In e-commerce, female purchasing power is also pretty clear. Sites like Zappos, Groupon, Gilt Groupe, Etsy, Pinterest and Diapers are all driven by a majority of female customers. According to Gilt Groupe, women are 70 percent of the customer base and they drive 74 percent of revenue. And 77 percent of Groupon's customers are female according to their site.
So if we are such avid users and are socially connected, then why are we not among the founders and the leaders of the companies that serve us? I publish Modern DC Business Magazine and in our latest issue we covered the burgeoning technology startup scene in Washington D.C. This year, I was also invited to be a part of a private group of hand selected CEOs that represent the technology community of Washington D.C. While I did meet women who are leaders in their companies, our numbers in boardrooms sadly did not mirror our dominance on the web. I am unfortunately a minority as a publisher and technology startup founder.

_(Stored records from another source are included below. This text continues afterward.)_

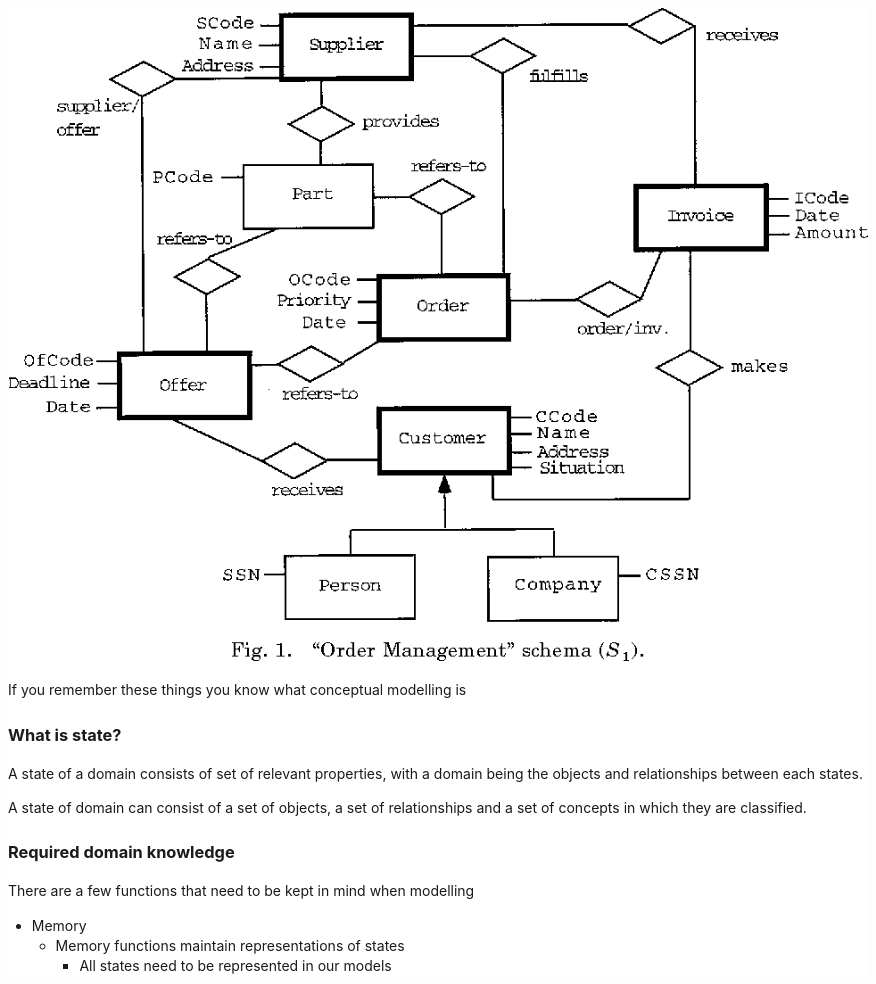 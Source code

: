 ![alt text](9-Figure1-1.png)

If you remember these things you know what conceptual modelling is

### What is state?

A state of a domain consists of set of relevant properties, with a domain being the objects and relationships between each states.

A state of domain can consist of a set of objects, a set of relationships and a set of concepts in which they are classified.

### Required domain knowledge

There are a few functions that need to be kept in mind when modelling

- Memory
    - Memory functions maintain representations of states
        - All states need to be represented in our models
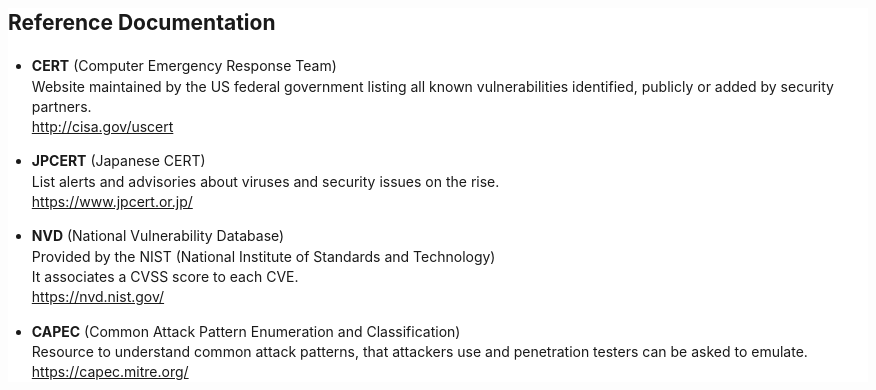 
## Reference Documentation

- **CERT** (Computer Emergency Response Team)  
  Website maintained by the US federal government listing all known vulnerabilities identified, publicly or added by security partners.  
  http://cisa.gov/uscert


- **JPCERT** (Japanese CERT)  
  List alerts and advisories about viruses and security issues on the rise.  
  https://www.jpcert.or.jp/


- **NVD** (National Vulnerability Database)  
  Provided by the NIST (National Institute of Standards and Technology)  
  It associates a CVSS score to each CVE.  
  https://nvd.nist.gov/


- **CAPEC** (Common Attack Pattern Enumeration and Classification)  
  Resource to understand common attack patterns, that attackers use and penetration testers can be asked to emulate.  
  https://capec.mitre.org/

Recently, I was a part of a startup pitch contest at one of the most prestigious law firms in the D.C., and the room was filled with Angel investors and venture capitalists, along with 12 companies' founders eager to score the cash they needed to catapult them into mainstream success. As I quietly sat in my chair waiting for the presentations to start, a man, who upon making eye contact with me exclaimed: "Wow, we don't see too many women at these events!" How illuminating, I thought. But he was right. I was one of the few women present at the event. One of the women presenting entrepreneurs could not hide her excitement when she saw me in the audience. Yes, another one of us.
At risk of sounding too dramatic, I couldn't help but draw similarities to a bygone era when companies were encouraged to sell products to minorities but not hire them into leadership positions. You obviously can't mandate companies to hire women into their executive teams or flick a switch and have women spontaneously establish technology companies. But things can be done now to ensure that future generations of women will have access to the highest levels of success in the boardrooms of America. Encouraging young girls to enter the sciences and entrepreneurship early could be a good start. But there needs to be an overall shift in the way we think about women in leadership before any reform can actually take root and be meaningful.
Companies too, can make a difference, and can do so in the short term rather than waiting for a generational shift in priorities. SoLoMo companies can begin hiring smart and qualified women into leadership roles to help better communicate and connect to the women who keep these companies afloat. It is time to be an "uncool" company if your boardroom doesn't represent your consumer's demographic representation. That would be a good start, and who knows, it may perhaps serve as a smart strategy in other industries as well.